- Directed by: Tristán Bauer
- Written by: Omar Quiroga Florencia Kirchner
- Based on: Santiago Maldonado case
- Narrated by: Darío Grandinetti
- Release date: August 1, 2018;
- Running time: 80 minutes
- Country: Argentina
- Language: Spanish

= El camino de Santiago (film) =

El camino de Santiago (The pilgrimage of Santiago) is a 2018 Argentine documentary about the Santiago Maldonado case. It was directed by Tristán Bauer and has a script of Omar Quiroga and Florencia Kirchner (the daughter of former presidents Néstor Kirchner and Cristina Fernández de Kirchner). It was released on August 1, 2018.

==Contents==
The film begins with a contrast between panoramic images of the Patagonia region of South America and images of police repression. The case which is placed in the context of the Mapuche conflict, describes the 19th-century conquest of the desert with historical revisionism and links modern governors to it. Santiago Maldonado is described as a man who was concerned with social issues and made frequent journeys, and details the context of his journey to the Mapuche Pu Lof, where the event took place. The film portrays an interview with Ariel Garzi, who made a 22-second phone call to Madonado's cellphone on August 2, one day after his death. It also interviews Matías Santana, who claimed that he saw the gendarmerie getting Maldonado inside a truck. The documentary is narrated by the actor Darío Grandinetti, and features a new song of León Gieco. There is also an interview with Santiago's mother, Stella Maris Peloso, who does not make many public appearances.
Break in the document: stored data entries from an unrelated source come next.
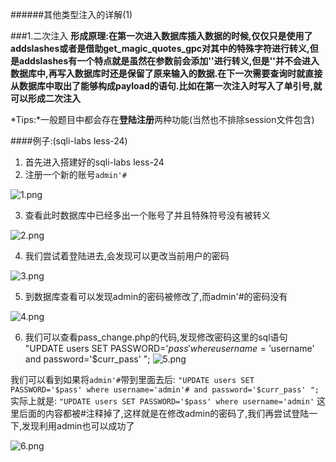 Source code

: ######其他类型注入的详解(1)

###1.二次注入
**形成原理:在第一次进入数据库插入数据的时候,仅仅只是使用了addslashes或者是借助get_magic_quotes_gpc对其中的特殊字符进行转义,但是addslashes有一个特点就是虽然在参数前会添加'\'进行转义,但是'\'并不会进入数据库中,再写入数据库时还是保留了原来输入的数据.在下一次需要查询时就直接从数据库中取出了能够构成payload的语句.比如在第一次注入时写入了单引号,就可以形成二次注入**

*Tips:*一般题目中都会存在**登陆注册**两种功能(当然也不排除session文件包含)

####例子:(sqli-labs less-24)
1. 首先进入搭建好的sqli-labs less-24
2. 注册一个新的账号`admin'#`

![1.png](https://i.loli.net/2018/09/11/5b97890e69b76.png)

3. 查看此时数据库中已经多出一个账号了并且特殊符号没有被转义

![2.png](https://i.loli.net/2018/09/11/5b97890e9a1eb.png)

4. 我们尝试着登陆进去,会发现可以更改当前用户的密码

![3.png](https://i.loli.net/2018/09/11/5b97890ea5883.png)

5. 到数据库查看可以发现admin的密码被修改了,而admin'#的密码没有

![4.png](https://i.loli.net/2018/09/11/5b97890ec53e5.png)

6. 我们可以查看pass_change.php的代码,发现修改密码这里的sql语句
"UPDATE users SET PASSWORD='$pass' where username='$username' and password='$curr_pass' ";
![5.png](https://i.loli.net/2018/09/11/5b978dbab7453.png)

我们可以看到如果将`admin'#`带到里面去后:
`"UPDATE users SET PASSWORD='$pass' where username='admin'# and password='$curr_pass' ";`
实际上就是:
`"UPDATE users SET PASSWORD='$pass' where username='admin'`
这里后面的内容都被#注释掉了,这样就是在修改admin的密码了,我们再尝试登陆一下,发现利用admin也可以成功了

![6.png](https://i.loli.net/2018/09/11/5b9791c91357c.png)


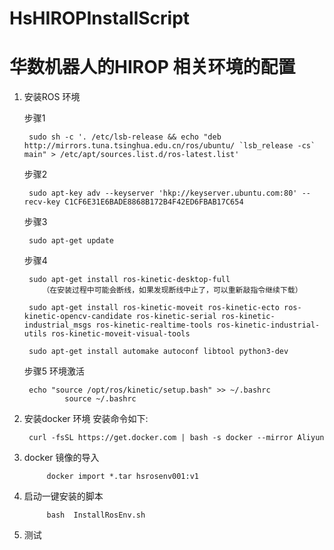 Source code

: # HsHIROPInstallScript
# 华数机器人的HIROP 相关环境的配置  

1. 安装ROS 环境  

    步骤1  

		sudo sh -c '. /etc/lsb-release && echo "deb http://mirrors.tuna.tsinghua.edu.cn/ros/ubuntu/ `lsb_release -cs` main" > /etc/apt/sources.list.d/ros-latest.list'       
        
    步骤2	

		sudo apt-key adv --keyserver 'hkp://keyserver.ubuntu.com:80' --recv-key C1CF6E31E6BADE8868B172B4F42ED6FBAB17C654    
        
    步骤3  

		sudo apt-get update  
            
    步骤4  

		sudo apt-get install ros-kinetic-desktop-full   
		   （在安装过程中可能会断线，如果发现断线中止了，可以重新敲指令继续下载）  
            
		sudo apt-get install ros-kinetic-moveit ros-kinetic-ecto ros-kinetic-opencv-candidate ros-kinetic-serial ros-kinetic-industrial_msgs ros-kinetic-realtime-tools ros-kinetic-industrial-utils ros-kinetic-moveit-visual-tools   

		sudo apt-get install automake autoconf libtool python3-dev    
            
    步骤5 环境激活  

		echo "source /opt/ros/kinetic/setup.bash" >> ~/.bashrc    
                source ~/.bashrc  


2. 安装docker 环境 安装命令如下:  

		curl -fsSL https://get.docker.com | bash -s docker --mirror Aliyun  
                
3. docker 镜像的导入  

            docker import *.tar hsrosenv001:v1


4. 启动一键安装的脚本  

            bash  InstallRosEnv.sh  
  
5. 测试  
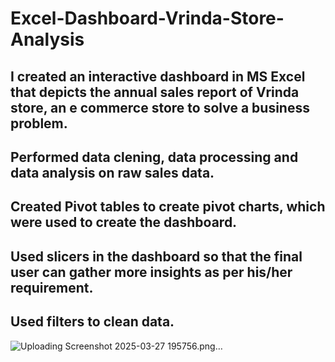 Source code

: # Excel-Dashboard-Vrinda-Store-Analysis
## I created an interactive dashboard in MS Excel that depicts the annual sales report of Vrinda store, an e commerce store to solve a business problem.
## Performed data clening, data processing and data analysis on raw sales data.
## Created Pivot tables to create pivot charts, which were used to create the dashboard.
## Used slicers in the dashboard  so that the final user can gather more insights as per his/her requirement.
## Used filters to clean data.
![Uploading Screenshot 2025-03-27 195756.png…]()
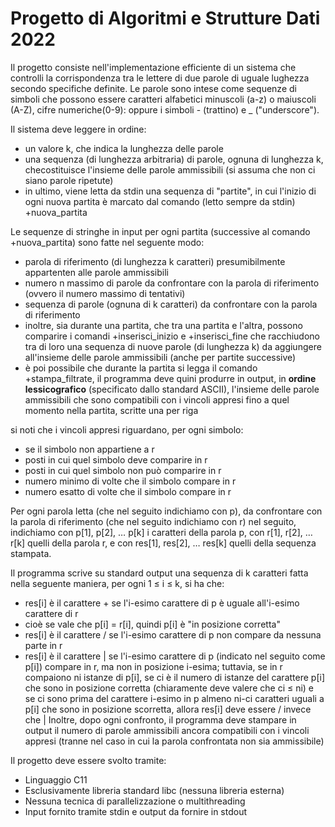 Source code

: # Progetto di Algoritmi e Strutture Dati 2022

Il progetto consiste nell'implementazione efficiente di un sistema che controlli la corrispondenza tra le lettere di due parole di uguale lughezza secondo specifiche definite.
Le parole sono intese come sequenze di simboli che possono essere caratteri alfabetici minuscoli (a-z) o maiuscoli (A-Z), cifre numeriche(0-9): oppure i simboli - (trattino) e _ ("underscore").

Il sistema deve leggere in ordine:
- un valore k, che indica la lunghezza delle parole
- una sequenza (di lunghezza arbitraria) di parole, ognuna di lunghezza k, checostituisce l'insieme delle parole ammissibili (si assuma che non ci siano parole ripetute)
- in ultimo, viene letta da stdin una sequenza di "partite", in cui l'inizio di ogni nuova partita è marcato dal comando (letto sempre da stdin) +nuova_partita

Le sequenze di stringhe in input per ogni partita (successive al comando +nuova_partita) sono fatte nel seguente modo:
- parola di riferimento (di lunghezza k caratteri) presumibilmente appartenten alle parole ammissibili
- numero n massimo di parole da confrontare con la parola di riferimento (ovvero il numero massimo di tentativi)
- sequenza di parole (ognuna di k caratteri) da confrontare con la parola di riferimento
- inoltre, sia durante una partita, che tra una partita e l'altra, possono comparire i comandi +inserisci_inizio e +inserisci_fine che racchiudono tra di loro una sequenza di nuove parole (di lunghezza k) da aggiungere all'insieme delle parole ammissibili (anche per partite successive)
- è poi possibile che durante la partita si legga il comando +stampa_filtrate, il programma deve quini produrre in output, in **ordine lessicografico** (specificato dallo standard ASCII), l'insieme delle parole ammissibili che sono compatibili con i vincoli appresi fino a quel momento nella partita, scritte una per riga

si noti che i vincoli appresi riguardano, per ogni simbolo:
- se il simbolo non appartiene a r
- posti in cui quel simbolo deve comparire in r
- posti in cui quel simbolo non può comparire in r
- numero minimo di volte che il simbolo compare in r
- numero esatto di volte che il simbolo compare in r


Per ogni parola letta (che nel seguito indichiamo con p), da confrontare con la parola di riferimento (che nel seguito indichiamo con r) nel seguito, indichiamo con p[1], p[2], … p[k] i caratteri della parola p, con r[1], r[2], … r[k] quelli della parola r, e con res[1], res[2], … res[k] quelli della sequenza stampata.

Il programma scrive su standard output una sequenza di k caratteri fatta nella seguente maniera, per ogni 1 ≤ i ≤ k, si ha che:
- res[i] è il carattere + se l'i-esimo carattere di p è uguale all'i-esimo carattere di r
- cioè se vale che p[i] = r[i], quindi p[i] è "in posizione corretta"
- res[i] è il carattere / se l'i-esimo carattere di p non compare da nessuna parte in r
- res[i] è il carattere | se l'i-esimo carattere di p (indicato nel seguito come p[i]) compare in r,
ma non in posizione i-esima; tuttavia, se in r compaiono ni istanze di p[i], se ci è il numero di
istanze del carattere p[i] che sono in posizione corretta (chiaramente deve valere che ci ≤ ni) e
se ci sono prima del carattere i-esimo in p almeno ni-ci caratteri uguali a p[i] che sono in
posizione scorretta, allora res[i] deve essere / invece che |
Inoltre, dopo ogni confronto, il programma deve stampare in output il numero di parole ammissibili ancora compatibili con i vincoli appresi (tranne nel caso in cui la parola confrontata non sia ammissibile)


Il progetto deve essere svolto tramite:
- Linguaggio C11
- Esclusivamente libreria standard libc (nessuna libreria esterna)
- Nessuna tecnica di parallelizzazione o multithreading
- Input fornito tramite stdin e output da fornire in stdout
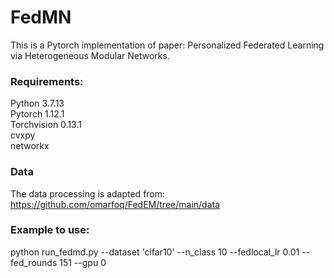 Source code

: # FedMN
This is a Pytorch implementation of paper: Personalized Federated Learning via Heterogeneous Modular Networks.

### Requirements:
Python 3.7.13  
Pytorch 1.12.1  
Torchvision 0.13.1  
cvxpy  
networkx

### Data
The data processing is adapted from: https://github.com/omarfoq/FedEM/tree/main/data

### Example to use:
python run_fedmd.py --dataset 'cifar10' --n_class 10 --fedlocal_lr 0.01 --fed_rounds 151 --gpu 0
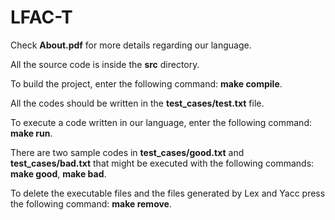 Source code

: # LFAC-T
Check **About.pdf** for more details regarding our language. 

All the source code is inside the **src** directory.

To build the project, enter the following command: **make compile**.

All the codes should be written in the **test_cases/test.txt** file.

To execute a code written in our language, enter the following command: **make run**.

There are two sample codes in **test_cases/good.txt** and **test_cases/bad.txt** that might be executed with the following commands: **make good**, **make bad**.

To delete the executable files and the files generated by Lex and Yacc press the following command: **make remove**.

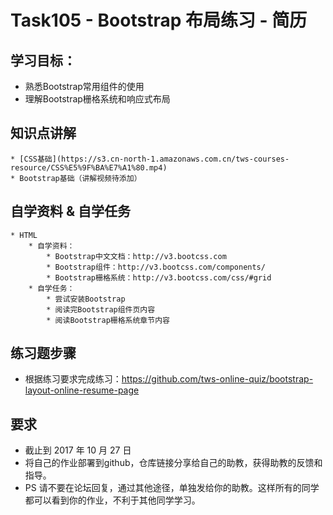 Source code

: # Task105 - Bootstrap 布局练习 - 简历

## 学习目标：
* 熟悉Bootstrap常用组件的使用
* 理解Bootstrap栅格系统和响应式布局

## 知识点讲解
	* [CSS基础](https://s3.cn-north-1.amazonaws.com.cn/tws-courses-resource/CSS%E5%9F%BA%E7%A1%80.mp4)
	* Bootstrap基础（讲解视频待添加）

## 自学资料 & 自学任务
	* HTML
		* 自学资料：
			* Bootstrap中文文档：http://v3.bootcss.com
			* Bootstrap组件：http://v3.bootcss.com/components/
			* Bootstrap栅格系统：http://v3.bootcss.com/css/#grid
		* 自学任务：
			* 尝试安装Bootstrap
			* 阅读完Bootstrap组件页内容
			* 阅读Bootstrap栅格系统章节内容

## 练习题步骤
* 根据练习要求完成练习：https://github.com/tws-online-quiz/bootstrap-layout-online-resume-page

## 要求
* 截止到 2017 年 10 月 27 日
* 将自己的作业部署到github，仓库链接分享给自己的助教，获得助教的反馈和指导。
* PS 请不要在论坛回复，通过其他途径，单独发给你的助教。这样所有的同学都可以看到你的作业，不利于其他同学学习。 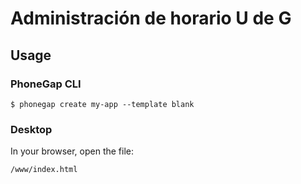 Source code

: # Administración de horario U de G

## Usage

### PhoneGap CLI

    $ phonegap create my-app --template blank

### Desktop

In your browser, open the file:

    /www/index.html

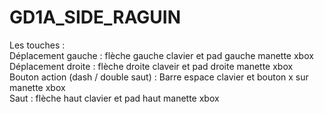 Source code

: # GD1A_SIDE_RAGUIN

Les touches : <br>
Déplacement gauche : flèche gauche clavier et pad gauche manette xbox <br>
Déplacement droite : flèche droite claveir et pad droite manette xbox <br>
Bouton action (dash / double saut) : Barre espace clavier et bouton x sur manette xbox <br>
Saut : flèche haut clavier et pad haut manette xbox <br>
 
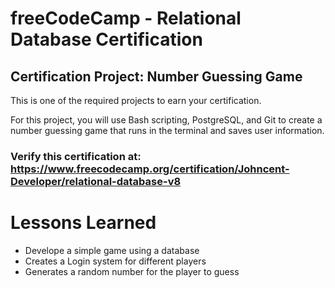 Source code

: # freeCodeCamp - Relational Database Certification
## Certification Project: Number Guessing Game
This is one of the required projects to earn your certification.

For this project, you will use Bash scripting, PostgreSQL, and Git to create a number guessing game that runs in the terminal and saves user information.

### Verify this certification at: https://www.freecodecamp.org/certification/Johncent-Developer/relational-database-v8

# Lessons Learned
* Develope a simple game using a database
* Creates a Login system for different players
* Generates a random number for the player to guess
The documentary blames the administration of Mauricio Macri for the death of Maldonado. It does not refer to the refusal of the Mapuche settlement to allow Judge Otranto to investigate the crime scene, where the body of Santiago Maldonado was eventually found.

==Filming==
Bauer told the press that "the film was born when a group of people—many of us very young—set out to tackle the case of Santiago Maldonado; to see who he was, to become familiar with the landscapes and places he visited and put a face to his story". It was made in the time when Maldonado was still a missing person, between his disappearance on August 1 and the recovery of his corpse in the nearby river on October 17.

==Reception==
The documentary was harshly criticized by Security Minister Patricia Bullrich, who was in charge of the case at the time. She said that the documentary was just an example of the so-called Relato K and that Kirchnerism tried to shoehorn it as a case of a forced disappearance to draw comparisons between the presidency of Mauricio Macri and the National Reorganization Process military dictatorship. She pointed out that some people interviewed in the documentary, such as Matias Santana, were tried for perjury.

Diego Batlle, from the newspaper La Nación, pointed out that the documentary included several previously unpublished photographs and footage, but does not provide new noteworthy information to the case. He predicted that the documentary would be as polarizing in the public opinion as the case itself.